Of course, exercise is good for us. How much – the more we do the better. (It’s important to not over do and injure ourselves so have a trainer who understands what to do and how much to do, especially if you are doing strength training)
Variety is also very good.
More important than the quantity and quality, being regular is far more imortant. So the recommendation is have a regiment that involves cardio (steady and interval training), strength training. Introduce variety into the routine so that you build endurance and strength.
Physician Bill Yates asked some of the same questions on his blog last month, and a team led by Lars Nybo has come up with with a partial answer, in research published in this month’s issue of Medicine & Science in Sports & Exercise. The researchers divided 36 men into three groups, which did one of three types of intense exercise for 12 weeks: Steady running, interval running, or weight training.

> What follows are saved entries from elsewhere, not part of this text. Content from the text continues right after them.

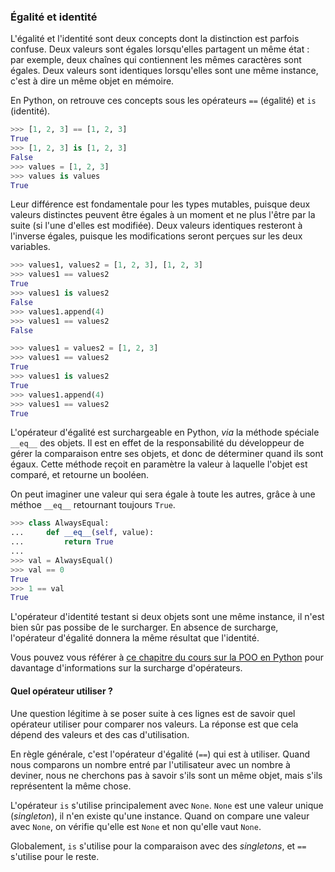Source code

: ### Égalité et identité

L'égalité et l'identité sont deux concepts dont la distinction est parfois confuse.
Deux valeurs sont égales lorsqu'elles partagent un même état : par exemple, deux chaînes qui contiennent les mêmes caractères sont égales.
Deux valeurs sont identiques lorsqu'elles sont une même instance, c'est à dire un même objet en mémoire.

En Python, on retrouve ces concepts sous les opérateurs `==` (égalité) et `is` (identité).

```python
>>> [1, 2, 3] == [1, 2, 3]
True
>>> [1, 2, 3] is [1, 2, 3]
False
>>> values = [1, 2, 3]
>>> values is values
True
```

Leur différence est fondamentale pour les types mutables, puisque deux valeurs distinctes peuvent être égales à un moment et ne plus l'être par la suite (si l'une d'elles est modifiée).
Deux valeurs identiques resteront à l'inverse égales, puisque les modifications seront perçues sur les deux variables.

```python
>>> values1, values2 = [1, 2, 3], [1, 2, 3]
>>> values1 == values2
True
>>> values1 is values2
False
>>> values1.append(4)
>>> values1 == values2
False
```

```python
>>> values1 = values2 = [1, 2, 3]
>>> values1 == values2
True
>>> values1 is values2
True
>>> values1.append(4)
>>> values1 == values2
True
```

L'opérateur d'égalité est surchargeable en Python, *via* la méthode spéciale `__eq__` des objets.
Il est en effet de la responsabilité du développeur de gérer la comparaison entre ses objets, et donc de déterminer quand ils sont égaux.
Cette méthode reçoit en paramètre la valeur à laquelle l'objet est comparé, et retourne un booléen.

On peut imaginer une valeur qui sera égale à toute les autres, grâce à une méthoe `__eq__` retournant toujours `True`.

```python
>>> class AlwaysEqual:
...     def __eq__(self, value):
...         return True
...
>>> val = AlwaysEqual()
>>> val == 0
True
>>> 1 == val
True
```

L'opérateur d'identité testant si deux objets sont une même instance, il n'est bien sûr pas possibe de le surcharger.
En absence de surcharge, l'opérateur d'égalité donnera la même résultat que l'identité.

Vous pouvez vous référer à [ce chapitre du cours sur la POO en Python](https://zestedesavoir.com/tutoriels/1253/la-programmation-orientee-objet-en-python/4-operators/)
pour davantage d'informations sur la surcharge d'opérateurs.

#### Quel opérateur utiliser ?

Une question légitime à se poser suite à ces lignes est de savoir quel opérateur utiliser pour comparer nos valeurs.
La réponse est que cela dépend des valeurs et des cas d'utilisation.

En règle générale, c'est l'opérateur d'égalité (`==`) qui est à utiliser.
Quand nous comparons un nombre entré par l'utilisateur avec un nombre à deviner, nous ne cherchons pas à savoir s'ils sont un même objet, mais s'ils représentent la même chose.

L'opérateur `is` s'utilise principalement avec `None`.
`None` est une valeur unique (*singleton*), il n'en existe qu'une instance.
Quand on compare une valeur avec `None`, on vérifie qu'elle est `None` et non qu'elle vaut `None`.

Globalement, `is` s'utilise pour la comparaison avec des *singletons*, et `==` s'utilise pour le reste.
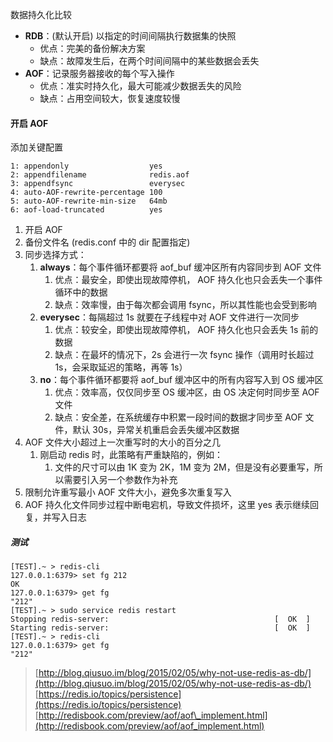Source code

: 数据持久化比较

* **RDB**：\(默认开启\) 以指定的时间间隔执行数据集的快照
  * 优点：完美的备份解决方案
  * 缺点：故障发生后，在两个时间间隔中的某些数据会丢失
* **AOF**：记录服务器接收的每个写入操作
  * 优点：准实时持久化，最大可能减少数据丢失的风险
  * 缺点：占用空间较大，恢复速度较慢

#### 开启 AOF

添加关键配置

```
1: appendonly                  yes
2: appendfilename              redis.aof
3: appendfsync                 everysec
4: auto-AOF-rewrite-percentage 100
5: auto-AOF-rewrite-min-size   64mb
6: aof-load-truncated          yes
```

1. 开启 AOF
2. 备份文件名 \(redis.conf 中的 dir 配置指定\)
3. 同步选择方式：
   1. **always**：每个事件循环都要将 aof\_buf 缓冲区所有内容同步到 AOF 文件
      1. 优点：最安全，即使出现故障停机， AOF 持久化也只会丢失一个事件循环中的数据
      2. 缺点：效率慢，由于每次都会调用 fsync，所以其性能也会受到影响
   2. **everysec**：每隔超过 1s 就要在子线程中对 AOF 文件进行一次同步
      1. 优点：较安全，即使出现故障停机， AOF 持久化也只会丢失 1s 前的数据
      2. 缺点：在最坏的情况下，2s 会进行一次 fsync 操作（调用时长超过1s，会采取延迟的策略，再等 1s）
   3. **no**：每个事件循环都要将 aof\_buf 缓冲区中的所有内容写入到 OS 缓冲区
      1. 优点：效率高，仅仅同步至 OS 缓冲区，由 OS 决定何时同步至 AOF 文件
      2. 缺点：安全差，在系统缓存中积累一段时间的数据才同步至 AOF 文件，默认 30s，异常关机重启会丢失缓冲区数据
4. AOF 文件大小超过上一次重写时的大小的百分之几
   1. 刚启动 redis 时，此策略有严重缺陷的，例如：
      1. 文件的尺寸可以由 1K 变为 2K，1M 变为 2M，但是没有必要重写，所以需要引入另一个参数作为补充
5. 限制允许重写最小 AOF 文件大小，避免多次重复写入
6. AOF 持久化文件同步过程中断电宕机，导致文件损坏，这里 yes 表示继续回复，并写入日志

##### 测试

```
[TEST].~ > redis-cli 
127.0.0.1:6379> set fg 212
OK
127.0.0.1:6379> get fg 
"212"
[TEST].~ > sudo service redis restart
Stopping redis-server:                                     [  OK  ]
Starting redis-server:                                     [  OK  ]
[TEST].~ > redis-cli 
127.0.0.1:6379> get fg
"212"
```

> [http://blog.qiusuo.im/blog/2015/02/05/why-not-use-redis-as-db/](http://blog.qiusuo.im/blog/2015/02/05/why-not-use-redis-as-db/)  
> [https://redis.io/topics/persistence](https://redis.io/topics/persistence)  
> [http://redisbook.com/preview/aof/aof\_implement.html](http://redisbook.com/preview/aof/aof_implement.html)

The steady runners ran one hour per day. Interval runners did a five-minute warm-up, followed by five, two-minute intervals (with rests in between). The strength trainers lifted weights for an hour, focusing on their legs. Each group worked out three times per week.
The researchers found improvements in all three groups—but in different measures of fitness. Interval trainers improved maximum oxygen uptake, the body’s capacity to use oxygen during exercise, while steady runners and weight-trainers didn’t. Steady runners improved their ratio of HDL (“good” cholesterol) to total cholesterol, while the others didn’t. Both running groups improved their blood glucose levels. Steady runners lost weight and decreased body-fat percentage, while strength trainers gained weight and increased muscle mass.